Biden’s proposed Title IX rule almost certain to find itself in legal crosshairs
Higher Ed Dive
Jeremy Bauer-Wolf
August 1, 2022
Legal experts weren’t surprised last month when a federal judge in Tennessee temporarily blocked the U.S. Department of Education from enforcing, in some parts of the country, directives designed to protect LGBTQ students in colleges and K-12 schools.
After all, the ruling came from a conservative circuit court. It favored 20 predominantly Republican states that sued last year. They alleged the Ed Department’s guidance on a federal law banning sex-based discrimination, Title IX, infringed on their ability to govern.
The department had determined Title IX shields students based on their gender identity and sexual orientation. Under that interpretation, transgender students would be permitted to use restrooms and school locker rooms of their choice. This clashed explicitly with some of the states’ laws.

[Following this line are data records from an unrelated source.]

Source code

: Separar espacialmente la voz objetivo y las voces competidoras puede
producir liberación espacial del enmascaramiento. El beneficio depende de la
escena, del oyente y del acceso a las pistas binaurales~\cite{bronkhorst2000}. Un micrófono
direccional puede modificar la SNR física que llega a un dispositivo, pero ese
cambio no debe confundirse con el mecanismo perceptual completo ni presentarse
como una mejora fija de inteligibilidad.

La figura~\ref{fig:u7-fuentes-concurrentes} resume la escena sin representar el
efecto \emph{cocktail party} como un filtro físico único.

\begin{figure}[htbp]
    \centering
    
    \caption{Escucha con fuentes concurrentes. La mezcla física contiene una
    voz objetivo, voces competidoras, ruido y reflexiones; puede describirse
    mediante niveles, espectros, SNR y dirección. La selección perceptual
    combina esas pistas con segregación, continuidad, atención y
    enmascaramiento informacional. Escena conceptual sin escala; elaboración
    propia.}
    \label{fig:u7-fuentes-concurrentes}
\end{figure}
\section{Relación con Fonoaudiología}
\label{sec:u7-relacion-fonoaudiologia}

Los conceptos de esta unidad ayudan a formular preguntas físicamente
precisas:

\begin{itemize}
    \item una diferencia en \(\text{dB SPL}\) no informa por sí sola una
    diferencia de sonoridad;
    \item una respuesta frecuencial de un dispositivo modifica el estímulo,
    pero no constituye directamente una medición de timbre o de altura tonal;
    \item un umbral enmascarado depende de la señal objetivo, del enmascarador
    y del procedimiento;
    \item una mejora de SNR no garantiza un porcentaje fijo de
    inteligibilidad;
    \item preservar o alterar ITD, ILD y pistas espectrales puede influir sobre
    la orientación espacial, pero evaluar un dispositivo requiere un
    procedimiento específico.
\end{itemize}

However, the decision also portends trouble for the Biden administration’s broader agenda to use Title IX to combat LGBTQ discrimination. The Ed Department last month introduced a proposal that would cement into regulation protections for gay and transgender students under Title IX.
Almost certainly, that draft rule will face lawsuits, too. Conservative attorneys general threatened to sue even before it was released this year, writing to the Ed Department they would “take legal action to uphold Title IX’s plain meaning and safeguard the integrity of women’s sports.” The new draft rule largely dodged that particular issue for the time being.